Mumbai- CEAT Ltd., a part of the RPG Group, reported its consolidated revenue for the financial year 2022-23 stood at INR 11,315 cr, a 21% growth. Profit after Tax at 182 cr. The revenue for Q42023 closed at 2,875 cr. The Net profit of the firm stood at 132 cr.

On standalone basis, the Company’s revenue for the full year FY22-23 closed at Rs. 11,263 cr, the revenue for the quarter stood at Rs. 2,863 cr.

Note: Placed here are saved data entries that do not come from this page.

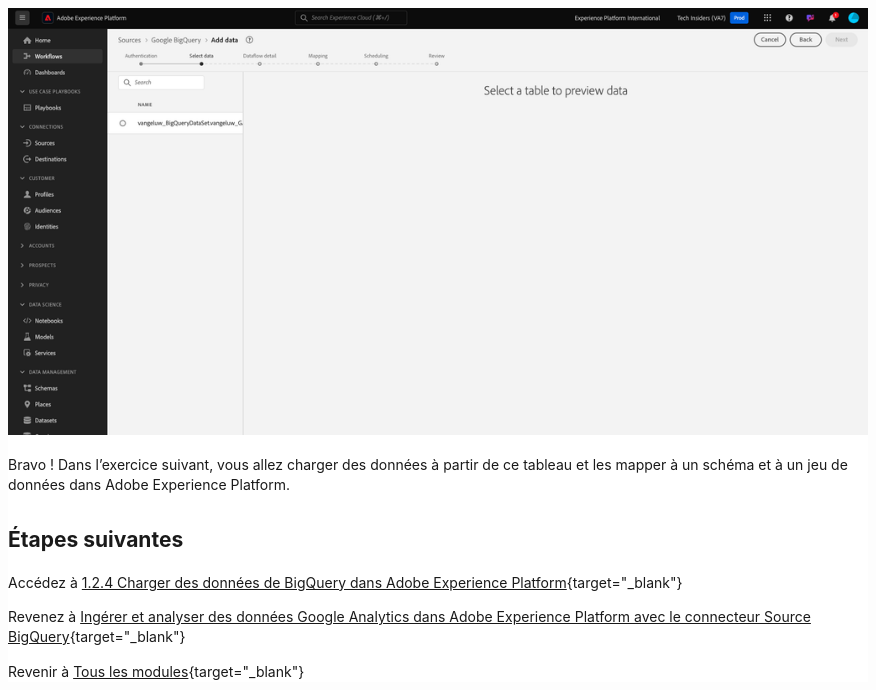 ![demo](./images/datasets.png)

Bravo ! Dans l’exercice suivant, vous allez charger des données à partir de ce tableau et les mapper à un schéma et à un jeu de données dans Adobe Experience Platform.

## Étapes suivantes

Accédez à [1.2.4 Charger des données de BigQuery dans Adobe Experience Platform](./ex4.md){target="_blank"}

Revenez à [Ingérer et analyser des données Google Analytics dans Adobe Experience Platform avec le connecteur Source BigQuery](./customer-journey-analytics-bigquery-gcp.md){target="_blank"}

Revenir à [Tous les modules](./../../../../overview.md){target="_blank"}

Commenting on the results, Mr. Anant Goenka, Vice Chairman, CEAT Limited said, “We are happy that we crossed an important milestone of Rs 10,000 cr of revenue during the course of the quarter and ended the year with revenue of Rs 11,263 cr. We delivered a strong growth of 21% in FY23, contributed by both volume and price. Our growth during the year was largely driven by OEMs and specialty & passenger category tyres. On exports, we continue to face pressure as a result of the global economic headwinds, largely spurred by the on-going war and the currency devaluation. However, we have begun to see some recovery in exports and the replacement market, especially in the commercial category. We are hopeful that the coming quarters will see further uptick in growth, as commodity prices remain stable, and the global inflation slows down. We have ended the year on a positive with margins back to double digits. We have also managed to bring down our debt sharply in Q4 and with strong balance sheet; we are in a good position to provide necessary capital for the future.”

Mr. Kumar Subbiah, CFO of CEAT Limited, said, “We are pleased to share that our margins have expanded, and we are back to double digit margins in the quarter. As part of our continuous effort to bring efficiencies in cashflow, it has helped us reduce our debt by approximately Rs. 250 cr in the quarter, supported by improved operational performance and reduction in overall inventories. Drop in raw material prices and maintaining product realization helped in the expansion of gross margins and EBITDA margins by 422 bps during the quarter. The actual overall capex for the year was close to Rs. 900 crore in line with our plan that we managed to largely fund through internal accruals.”